| HN Mirror

Y	Hacker News new \| ask \| show \| jobs


	by wenc 1629 days ago
	What’s your optimal 5-letter starting word? Mine is HOUSE. It has 3 vowels (including E which is the most frequent in the English language) and S which helps test for plurals.

19 comments

ineptech 1629 days ago

I always begin with PENIS. Maybe not optimal statistically, but emotionally.

link

Syzygies 1629 days ago

In the 1960's my dad programmed Jotto (a simpler five letter secret word game) on Kodak's computers. Entropy became the first interesting mathematical concept that I learned.

Log base 2 of the remaining words is a measure of how many yes/no questions it would take to identify the word. An entropy strategy looks for a clue word that minimizes the expected value of this measure. One optimizes sum p log p over the pile sizes.

Pure mathematicians prefer certain concepts with a religious fervor. Often this has been informed by a reasonable number of problems where a concept has been proven optimal. The best applied mathematicians understand pure math but prefer practical work. To a pure mathematician, the rest are just guessing.

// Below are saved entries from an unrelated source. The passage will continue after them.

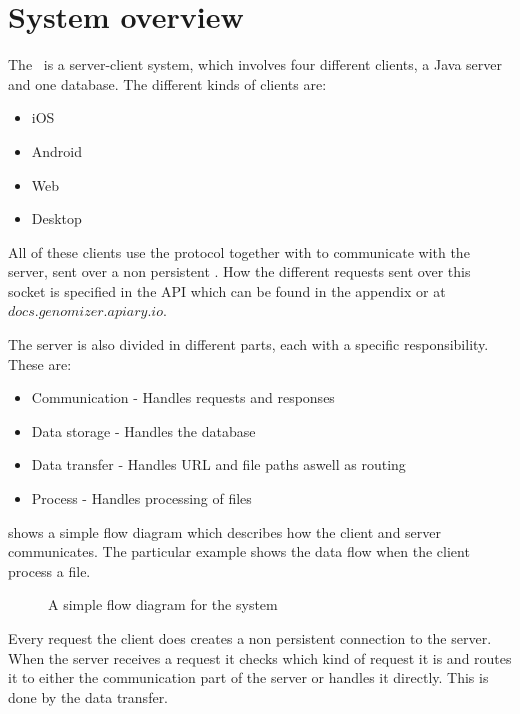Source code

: \label{chap:com_latexoverview}
\section{System overview}

The \appName\ is a server-client system, which involves four different
clients, a Java server and one  database. The
different kinds of clients are:

\begin{itemize}
\item iOS
\item Android
\item Web
\item Desktop
\end{itemize}

All of these clients use the  protocol together with
 to communicate with the server, sent over a non persistent
. How the different requests sent over this socket
is specified in the API which can be found in the appendix or at
$docs.genomizer.apiary.io$.

The server is also divided in different parts, each with a specific
responsibility. These are:

\begin{itemize}
\item Communication - Handles requests and responses
\item Data storage - Handles the database
\item Data transfer - Handles URL and file paths aswell as routing
\item Process - Handles processing of files
\end{itemize}

 shows a simple flow diagram which
describes how the client and server communicates. The particular
example shows the data flow when the client process a file.

\begin{figure}[htb]
\caption{A simple flow diagram for the system}
\label{fig:com_systemoverview}
\end{figure}

Every request the client does creates a non persistent connection to
the server. When the server receives a request it checks which kind of
request it is and routes it to either the communication part of the
server or handles it directly. This is done by the data transfer.

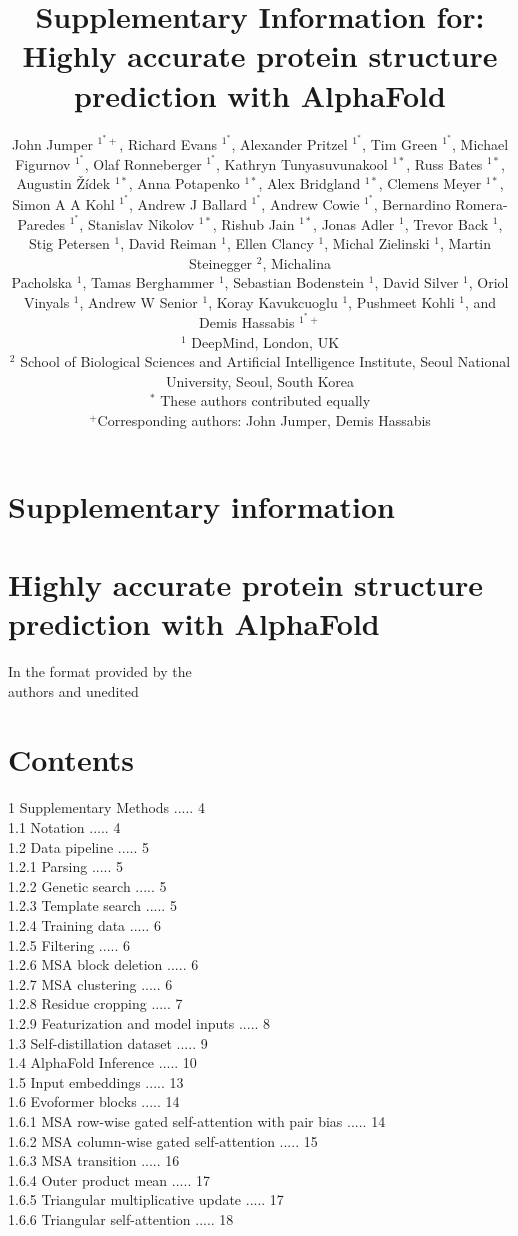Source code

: \documentclass[10pt]{article}
\title{Supplementary Information for: Highly accurate protein structure prediction with AlphaFold }
\author{John Jumper ${ }^{1^{*}+}$, Richard Evans ${ }^{1^{*}}$, Alexander Pritzel ${ }^{1^{*}}$, Tim Green ${ }^{1^{*}}$, Michael Figurnov ${ }^{1^{*}}$, Olaf Ronneberger ${ }^{1^{*}}$, Kathryn Tunyasuvunakool ${ }^{1 *}$, Russ Bates ${ }^{1 *}$, Augustin Žídek ${ }^{1 *}$, Anna Potapenko ${ }^{1 *}$, Alex Bridgland ${ }^{1 *}$, Clemens Meyer ${ }^{1 *}$, Simon A A Kohl ${ }^{1^{*}}$, Andrew J Ballard ${ }^{1^{*}}$, Andrew Cowie ${ }^{1^{*}}$, Bernardino Romera-Paredes ${ }^{1^{*}}$, Stanislav Nikolov ${ }^{1 *}$, Rishub Jain ${ }^{1 *}$, Jonas Adler ${ }^{1}$, Trevor Back ${ }^{1}$, Stig Petersen ${ }^{1}$, David Reiman ${ }^{1}$, Ellen Clancy ${ }^{1}$, Michal Zielinski ${ }^{1}$, Martin Steinegger ${ }^{2}$, Michalina\\
Pacholska ${ }^{1}$, Tamas Berghammer ${ }^{1}$, Sebastian Bodenstein ${ }^{1}$, David Silver ${ }^{1}$, Oriol Vinyals ${ }^{1}$, Andrew W Senior ${ }^{1}$, Koray Kavukcuoglu ${ }^{1}$, Pushmeet Kohli ${ }^{1}$, and Demis Hassabis ${ }^{1^{*}+}$\\
${ }^{1}$ DeepMind, London, UK\\
${ }^{2}$ School of Biological Sciences and Artificial Intelligence Institute, Seoul National University, Seoul, South Korea\\
${ }^{*}$ These authors contributed equally\\
${ }^{+}$Corresponding authors: John Jumper, Demis Hassabis}
\date{}
\begin{document}
\maketitle
\captionsetup{singlelinecheck=false}
\section*{Supplementary information}
\section*{Highly accurate protein structure prediction with AlphaFold}
In the format provided by the\\
authors and unedited



\section*{Contents}
1 Supplementary Methods ..... 4\\
1.1 Notation ..... 4\\
1.2 Data pipeline ..... 5\\
1.2.1 Parsing ..... 5\\
1.2.2 Genetic search ..... 5\\
1.2.3 Template search ..... 5\\
1.2.4 Training data ..... 6\\
1.2.5 Filtering ..... 6\\
1.2.6 MSA block deletion ..... 6\\
1.2.7 MSA clustering ..... 6\\
1.2.8 Residue cropping ..... 7\\
1.2.9 Featurization and model inputs ..... 8\\
1.3 Self-distillation dataset ..... 9\\
1.4 AlphaFold Inference ..... 10\\
1.5 Input embeddings ..... 13\\
1.6 Evoformer blocks ..... 14\\
1.6.1 MSA row-wise gated self-attention with pair bias ..... 14\\
1.6.2 MSA column-wise gated self-attention ..... 15\\
1.6.3 MSA transition ..... 16\\
1.6.4 Outer product mean ..... 17\\
1.6.5 Triangular multiplicative update ..... 17\\
1.6.6 Triangular self-attention ..... 18\\
\end{document}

Here, one needs a clearly stated objective function for measuring success. Entropy strategies are often optimal for simple objective functions.

A critical detail for this game: The secret words come from a shorter list than the valid guess words. One wants a guess word that best partitions the shorter list of secret word candidates, not the full list of valid guess words.

link

sbarre 1629 days ago

Hah funny to see other people strategizing like this..

I did some research and (from what I found) the most common letters in English are:

E, O, T, A, I, R, N, H, S (not in any order)

So I came up with TRAIN and SHOVE as 2 starting words that use all those letters without repeats, plus V.

WORLD is also a good one because it uses one of the most common starting letters (W, T, A, O, D) and one of the most common ending letters (E, D, S, T).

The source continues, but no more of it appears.